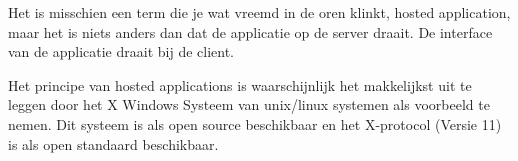 Het is misschien een term die je wat vreemd in de oren klinkt, hosted application, maar het is niets anders dan dat de applicatie op de server draait. De interface van de applicatie draait bij de client.

Het principe van hosted applications is waarschijnlijk het makkelijkst uit te leggen door het X Windows Systeem van unix/linux systemen als voorbeeld te nemen. Dit systeem is als open source beschikbaar en het X-protocol (Versie 11) is als open standaard beschikbaar.
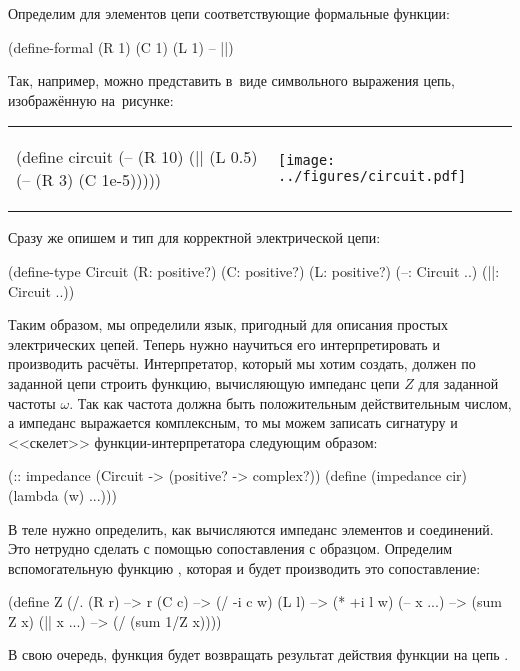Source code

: Определим для элементов цепи соответствующие формальные функции:
\begin{Definition}
(define-formal 
  (R 1) (C 1) (L 1) -- ||)
\end{Definition}
Так, например, можно представить в~виде символьного выражения цепь, изображённую на~рисунке:

\medskip
\begin{tabular}{ll}%
\label{circuit}
\begin{SchemeCode}
(define circuit
  (-- (R 10)
      (|| (L 0.5)
          (-- (R 3)
              (C 1e-5)))))
\end{SchemeCode}
&
\texttt{[image: ../figures/circuit.pdf]}
\end{tabular}
\newpage

\noindent Сразу же опишем и тип для корректной электрической цепи:
\begin{Definition}
(define-type Circuit
  (R: positive?)
  (C: positive?)
  (L: positive?)
  (--: Circuit ..)
  (||: Circuit ..))
\end{Definition}

Таким образом, мы определили язык, пригодный для описания простых электрических цепей. Теперь нужно научиться его интерпретировать и производить расчёты. Интерпретатор, который мы хотим создать, должен по заданной цепи строить функцию, вычисляющую импеданс цепи $Z$ для заданной частоты $\omega$. Так как частота должна быть положительным действительным числом, а импеданс выражается комплексным, то мы можем записать сигнатуру и <<скелет>> функции-интерпретатора  следующим образом:

\begin{SchemeCode}[emph={cir,w}]
(:: impedance (Circuit -> (positive? -> complex?))
 (define (impedance cir)
   (lambda (w) ...)))
\end{SchemeCode}

В теле  нужно определить, как вычисляются импеданс элементов и соединений. Это нетрудно сделать с помощью сопоставления с образцом. Определим вспомогательную функцию , которая и будет производить это сопоставление:
\begin{SchemeCode}[emph={cir,w,r,c,l}]
(define Z 
  (/. (R r) --> r
      (C c) --> (/ -i c w)
      (L l) --> (* +i l w)
      (-- x ...) --> (sum Z x)
      (|| x ...) --> (/ (sum 1/Z x))))
\end{SchemeCode}
В свою очередь, функция  будет возвращать результат действия функции  на цепь .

════════════════

If the string "будет" appears in a line of the entries, report the line.

**OUTPUT:**
В теле  нужно определить, как вычисляются импеданс элементов и соединений. Это нетрудно сделать с помощью сопоставления с образцом. Определим вспомогательную функцию , которая и будет производить это сопоставление:
В свою очередь, функция  будет возвращать результат действия функции  на цепь .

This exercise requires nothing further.